En termes de « sincérité », le dictateur, responsable du terrorisme d’Etat libyen qui a fait des centaines de morts dans les années 70 et 80 se pose en curieux champion !
Et ce n’est pas tout. Dès le surlendemain de l’attentat, alors que les enquêteurs français nagent en plein brouillard pour trouver une piste permettant d’identifier les coupables de cette tuerie de masse, des officiels libyens font passer des messages à des diplomates français à Tripoli visant à démontrer leur bonne volonté et à orienter l’enquête vers… le Mossad israélien. Dans un télégramme daté du 21 septembre 1989 (voir extrait ci-dessous) issu des archives diplomatiques françaises, Pierre Blouin, l’ambassadeur de France à Tripoli écrit : « Depuis la catastrophe aérienne du 19 septembre, les autorités libyennes multiplient les signaux pour se disculper de toute implication dans la destruction de l’appareil d’UTA », notamment en ayant autorisé le survol de leur territoire pour les avions français chargés des recherches des débris de l’appareil dans le désert. Le diplomate ajoute : « L’un des mes collaborateurs a été approché par des libyens chargés de lui faire savoir que leur pays n’était pour rien dans cette affaire e qu’il convenait d’en rechercher les coupables du côté des services israéliens ».

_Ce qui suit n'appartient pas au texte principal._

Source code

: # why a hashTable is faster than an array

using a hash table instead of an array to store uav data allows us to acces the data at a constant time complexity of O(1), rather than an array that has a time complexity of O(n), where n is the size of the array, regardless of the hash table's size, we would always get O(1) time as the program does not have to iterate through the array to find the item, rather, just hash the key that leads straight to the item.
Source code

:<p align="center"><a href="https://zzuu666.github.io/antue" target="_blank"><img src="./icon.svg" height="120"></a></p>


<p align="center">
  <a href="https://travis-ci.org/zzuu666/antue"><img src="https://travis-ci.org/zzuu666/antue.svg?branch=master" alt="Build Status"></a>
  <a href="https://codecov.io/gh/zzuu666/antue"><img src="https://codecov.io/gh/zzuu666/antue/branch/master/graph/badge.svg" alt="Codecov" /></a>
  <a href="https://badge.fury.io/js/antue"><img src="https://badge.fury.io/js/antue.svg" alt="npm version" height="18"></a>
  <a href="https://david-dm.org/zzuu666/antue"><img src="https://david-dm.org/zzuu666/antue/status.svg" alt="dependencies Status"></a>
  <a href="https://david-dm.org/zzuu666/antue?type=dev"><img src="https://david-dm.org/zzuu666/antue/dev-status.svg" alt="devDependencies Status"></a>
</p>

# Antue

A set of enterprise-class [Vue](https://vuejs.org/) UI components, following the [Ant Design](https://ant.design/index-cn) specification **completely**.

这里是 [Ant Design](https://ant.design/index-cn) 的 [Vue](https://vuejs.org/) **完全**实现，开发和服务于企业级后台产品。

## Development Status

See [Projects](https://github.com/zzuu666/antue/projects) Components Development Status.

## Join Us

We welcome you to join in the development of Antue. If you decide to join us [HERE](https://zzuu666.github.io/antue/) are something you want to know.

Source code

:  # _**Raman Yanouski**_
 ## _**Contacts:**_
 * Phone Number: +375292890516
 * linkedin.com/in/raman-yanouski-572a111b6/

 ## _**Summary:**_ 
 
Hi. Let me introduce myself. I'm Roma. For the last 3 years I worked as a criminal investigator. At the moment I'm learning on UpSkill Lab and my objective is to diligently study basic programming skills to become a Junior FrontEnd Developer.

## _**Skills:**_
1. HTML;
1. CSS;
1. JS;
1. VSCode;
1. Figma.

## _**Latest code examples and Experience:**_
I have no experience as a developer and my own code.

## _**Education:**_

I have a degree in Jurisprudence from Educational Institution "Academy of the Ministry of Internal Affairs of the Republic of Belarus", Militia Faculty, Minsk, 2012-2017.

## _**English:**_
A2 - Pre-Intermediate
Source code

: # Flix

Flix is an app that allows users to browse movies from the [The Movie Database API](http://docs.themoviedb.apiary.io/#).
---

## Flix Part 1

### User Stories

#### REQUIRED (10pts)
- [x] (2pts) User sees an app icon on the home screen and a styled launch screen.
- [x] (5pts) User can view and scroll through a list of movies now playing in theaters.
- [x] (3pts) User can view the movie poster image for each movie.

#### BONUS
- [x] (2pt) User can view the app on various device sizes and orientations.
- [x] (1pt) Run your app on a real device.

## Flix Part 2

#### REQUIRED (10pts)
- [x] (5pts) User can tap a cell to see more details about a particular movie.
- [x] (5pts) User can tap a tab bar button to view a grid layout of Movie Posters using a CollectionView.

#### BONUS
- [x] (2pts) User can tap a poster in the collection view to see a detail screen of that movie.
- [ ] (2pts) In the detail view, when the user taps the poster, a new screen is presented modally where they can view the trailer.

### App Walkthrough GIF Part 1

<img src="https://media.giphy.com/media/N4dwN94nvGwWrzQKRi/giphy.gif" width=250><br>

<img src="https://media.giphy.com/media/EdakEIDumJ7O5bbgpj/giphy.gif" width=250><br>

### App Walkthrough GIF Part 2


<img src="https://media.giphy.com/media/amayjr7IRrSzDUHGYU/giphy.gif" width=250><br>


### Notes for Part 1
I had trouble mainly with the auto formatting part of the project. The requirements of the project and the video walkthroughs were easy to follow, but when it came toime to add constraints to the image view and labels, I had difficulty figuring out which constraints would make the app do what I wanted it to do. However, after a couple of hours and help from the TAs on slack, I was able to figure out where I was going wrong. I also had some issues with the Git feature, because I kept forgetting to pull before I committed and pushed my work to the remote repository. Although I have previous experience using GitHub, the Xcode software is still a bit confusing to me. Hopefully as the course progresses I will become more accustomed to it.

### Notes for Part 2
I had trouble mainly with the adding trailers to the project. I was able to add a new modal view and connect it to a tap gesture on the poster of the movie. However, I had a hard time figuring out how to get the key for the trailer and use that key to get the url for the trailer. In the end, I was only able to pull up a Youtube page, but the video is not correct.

L’ambassadeur poursuit : « Ce zèle n’a évidemment aucune valeur probante, mais il est évident que la Libye doit être considérée comme innocente de toute responsabilité dans ce drame aussi longtemps que la preuve du contraire n’aura pas été apportée. A cet égard, je déplore que certains médias – et notamment des journalistes de radio France International – se soient crus autorisés à commenter l’implication de la Libye dans ce qui pourrait être un attentat terroriste ».
Les journalistes, en l’occurrence, avaient raison, avec beaucoup d’avance. Mais le Quai d’Orsay ne voulait pas croire à la duplicité libyenne. Durant des années, ses responsables auront même du mal à se convaincre, comme nous le racontons dans le livre, qu’il s’agissait réellement d’un attentat commandité par Kadhafi et organisé par Senoussi.

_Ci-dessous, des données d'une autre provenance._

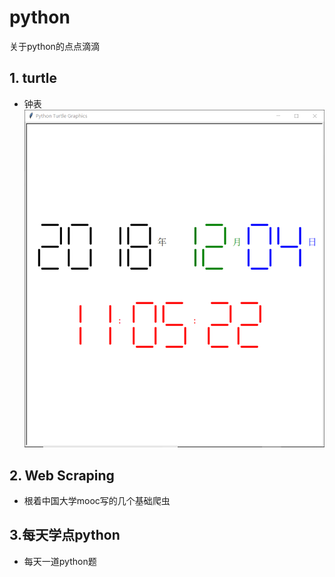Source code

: # python
关于python的点点滴滴
## 1. turtle
   * 钟表
![hhahahah](https://github.com/520MianXiangDuiXiang520/python/blob/master/imc/TIM%E5%9B%BE%E7%89%8720181204110540.png)
## 2. Web Scraping
* 根着中国大学mooc写的几个基础爬虫
## 3.每天学点python
* 每天一道python题
  
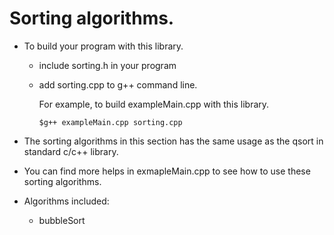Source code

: # Sorting algorithms.

* To build your program with this library.
    * include sorting.h in your program
    * add sorting.cpp to g++ command line.

         For example, to build exampleMain.cpp with this library.
      
          $g++ exampleMain.cpp sorting.cpp
* The sorting algorithms in this section has the same usage as the qsort in standard c/c++ library.

* You can find more helps in exmapleMain.cpp to see how to use these sorting algorithms.

* Algorithms included:
    * bubbleSort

A l’égard des Américains, le cynisme libyen sera équivalent dans l’affaire de l’avion Pan Am, détruit le 21 décembre 1988 au-dessus de Lockerbie, en Ecosse, avec 270 morts à la clé. Lorsque les enquêtes américaines et écossaises conduisent à l’inculpation de deux agents libyens, mi-novembre 1991, Kadhafi est prêt à tout, là encore, pour tromper ses interlocuteurs occidentaux. Il fait alors semblant d’écarter Abdallah Senoussi de la tête des services secrets, en annonçant la nomination d’un nouveau patron des services, le colonel Youssef El Dibri, ce qui ne constitue qu’une diversion, Senoussi restant aux mannettes. Et surtout, Kadhafi envoie, le 17 décembre 1991, un message secret au président américain Georges Bush. Ce « message oral » est envoyée par l’intermédiaire de l’ambassadeur belge à Tripoli, qui représente les intérêts américains (du fait de la rupture des relations diplomatiques entre les Etats-Unis et la Libye depuis 1979), reçu par Kadhafi de manière impromptue. Les diplomates belges en informent aussitôt leurs collègues français à Tripoli, qui transmettent son contenu à Paris dans un télégramme, ce qui explique pourquoi nous en avons trouvé la trace dans les archives du Quai d’Orsa (voir l’extrait ci-dessous)
Dans ce message, Kadhafi explique à Bush qu’il va lui adresser un document argumenté de 49 pages visant à orienter l’enquête sur l’attentat Pan Am vers d’autres pistes que la Libye. Il propose que son nouveau chef des services secrets puisse coopérer avec la CIA et d’autres services dans l’enquête sur les attentats de Lockerbie et d’UTA. « Si une coopération directe pose problème, on pourrait passer par l’’intermédiaire de l’Egypte » insiste-t-il. Kadhafi se dit ouvert à la coopération, mais il n’en fera rien, car il ne cessera de clamer l’innocence de la Libye dans ces attentats, tout comme son beau-frère Senoussi.
Les documents issus des archives de Senoussi lui-même, que nous détaillons dans le livre, prouvent aujourd’hui l’ampleur du mensonge libyen de l’époque.